◆ Stored data
□ □ □ □ □

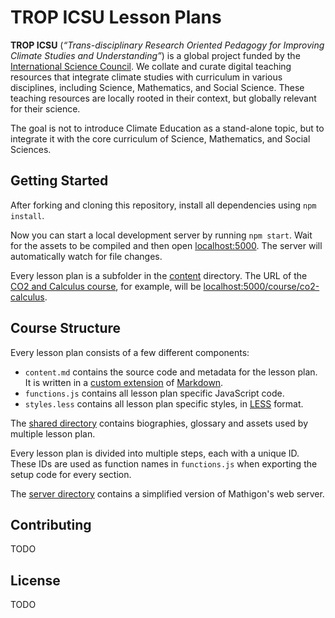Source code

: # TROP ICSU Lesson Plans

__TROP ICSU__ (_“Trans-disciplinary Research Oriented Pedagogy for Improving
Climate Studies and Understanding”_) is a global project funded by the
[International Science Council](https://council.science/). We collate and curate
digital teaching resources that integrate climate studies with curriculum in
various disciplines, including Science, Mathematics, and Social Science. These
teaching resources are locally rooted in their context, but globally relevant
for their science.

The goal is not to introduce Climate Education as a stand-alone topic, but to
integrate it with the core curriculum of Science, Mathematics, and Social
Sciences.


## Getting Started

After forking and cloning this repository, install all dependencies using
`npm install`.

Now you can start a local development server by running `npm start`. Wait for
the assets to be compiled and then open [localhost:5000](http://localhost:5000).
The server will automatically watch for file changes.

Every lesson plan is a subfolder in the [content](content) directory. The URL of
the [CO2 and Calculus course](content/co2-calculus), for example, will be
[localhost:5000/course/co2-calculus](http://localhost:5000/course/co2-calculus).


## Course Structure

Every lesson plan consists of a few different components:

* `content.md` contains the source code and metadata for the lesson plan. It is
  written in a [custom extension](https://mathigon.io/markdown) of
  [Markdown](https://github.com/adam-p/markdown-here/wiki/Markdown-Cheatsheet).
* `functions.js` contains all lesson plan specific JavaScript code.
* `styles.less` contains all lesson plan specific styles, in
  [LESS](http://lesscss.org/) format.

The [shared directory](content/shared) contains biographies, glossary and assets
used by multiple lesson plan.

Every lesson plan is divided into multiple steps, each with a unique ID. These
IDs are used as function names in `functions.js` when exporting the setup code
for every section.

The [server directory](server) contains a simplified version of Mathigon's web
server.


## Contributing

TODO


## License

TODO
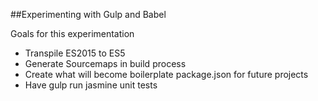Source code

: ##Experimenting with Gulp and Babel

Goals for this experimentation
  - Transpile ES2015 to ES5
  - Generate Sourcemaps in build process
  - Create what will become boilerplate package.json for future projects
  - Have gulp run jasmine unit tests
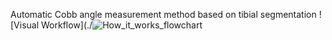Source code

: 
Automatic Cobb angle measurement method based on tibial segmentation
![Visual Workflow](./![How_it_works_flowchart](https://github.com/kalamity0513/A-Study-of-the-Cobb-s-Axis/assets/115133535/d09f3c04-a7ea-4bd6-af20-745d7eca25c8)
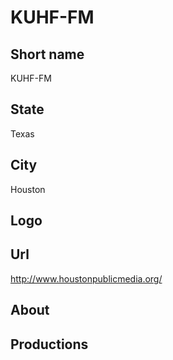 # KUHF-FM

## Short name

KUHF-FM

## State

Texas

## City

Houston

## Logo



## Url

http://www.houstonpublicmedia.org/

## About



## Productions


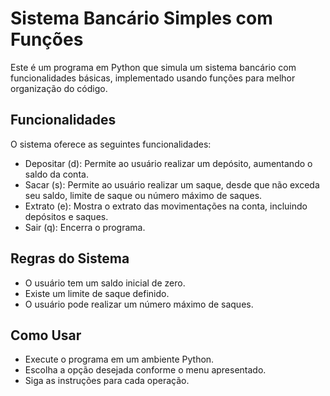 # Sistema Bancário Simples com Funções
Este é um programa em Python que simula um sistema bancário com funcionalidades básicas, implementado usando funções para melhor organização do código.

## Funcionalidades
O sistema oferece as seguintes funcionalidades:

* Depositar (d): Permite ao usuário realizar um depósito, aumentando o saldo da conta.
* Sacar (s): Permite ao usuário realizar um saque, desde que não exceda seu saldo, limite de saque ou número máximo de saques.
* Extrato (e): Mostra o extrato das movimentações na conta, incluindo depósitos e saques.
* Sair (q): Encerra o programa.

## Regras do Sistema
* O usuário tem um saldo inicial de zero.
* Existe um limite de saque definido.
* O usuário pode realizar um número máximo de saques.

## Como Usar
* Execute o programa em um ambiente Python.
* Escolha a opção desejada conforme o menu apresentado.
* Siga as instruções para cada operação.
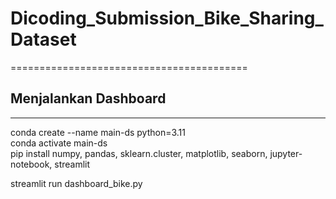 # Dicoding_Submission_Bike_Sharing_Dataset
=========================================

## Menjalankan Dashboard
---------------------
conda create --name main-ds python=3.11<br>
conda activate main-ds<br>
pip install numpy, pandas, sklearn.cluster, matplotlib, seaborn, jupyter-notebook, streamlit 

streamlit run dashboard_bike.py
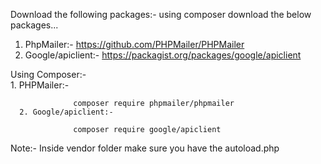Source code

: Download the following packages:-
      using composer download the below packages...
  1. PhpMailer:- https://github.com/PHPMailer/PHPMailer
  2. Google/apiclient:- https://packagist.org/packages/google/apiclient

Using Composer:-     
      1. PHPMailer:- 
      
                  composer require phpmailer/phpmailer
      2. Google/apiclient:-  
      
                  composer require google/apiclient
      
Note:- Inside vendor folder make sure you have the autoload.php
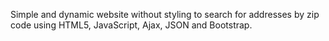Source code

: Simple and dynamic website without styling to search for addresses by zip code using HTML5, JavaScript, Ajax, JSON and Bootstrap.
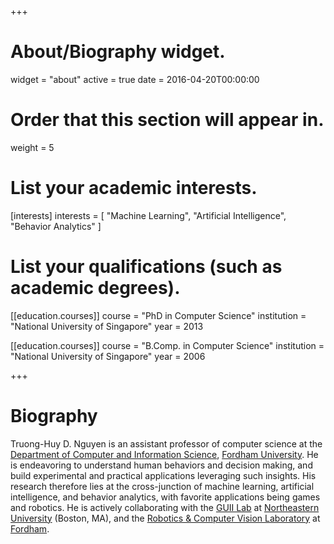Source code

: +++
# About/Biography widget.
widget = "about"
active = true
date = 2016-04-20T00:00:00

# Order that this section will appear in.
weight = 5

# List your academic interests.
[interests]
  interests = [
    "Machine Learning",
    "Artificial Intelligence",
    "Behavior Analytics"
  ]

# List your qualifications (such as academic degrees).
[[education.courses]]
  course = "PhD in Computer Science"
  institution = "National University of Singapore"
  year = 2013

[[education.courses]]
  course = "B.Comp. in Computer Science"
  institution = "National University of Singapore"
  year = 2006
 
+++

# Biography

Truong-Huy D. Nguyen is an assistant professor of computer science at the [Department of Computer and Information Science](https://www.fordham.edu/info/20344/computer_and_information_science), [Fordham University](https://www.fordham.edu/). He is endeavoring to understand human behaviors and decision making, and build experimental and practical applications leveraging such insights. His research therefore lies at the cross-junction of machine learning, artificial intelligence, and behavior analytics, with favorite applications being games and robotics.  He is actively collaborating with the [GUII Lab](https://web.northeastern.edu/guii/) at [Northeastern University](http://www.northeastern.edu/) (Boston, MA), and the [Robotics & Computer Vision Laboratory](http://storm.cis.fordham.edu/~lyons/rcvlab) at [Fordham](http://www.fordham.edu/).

□ □ □ □ □

◆ What you are asked to do
When you transcribe the entries above, begin at their first line, end with the line containing "[International Science Council](https://council.science/).", and copy each line exactly without any picture.

◆ Answer to this task
Source code

: # TROP ICSU Lesson Plans

__TROP ICSU__ (_“Trans-disciplinary Research Oriented Pedagogy for Improving
Climate Studies and Understanding”_) is a global project funded by the
[International Science Council](https://council.science/). We collate and curate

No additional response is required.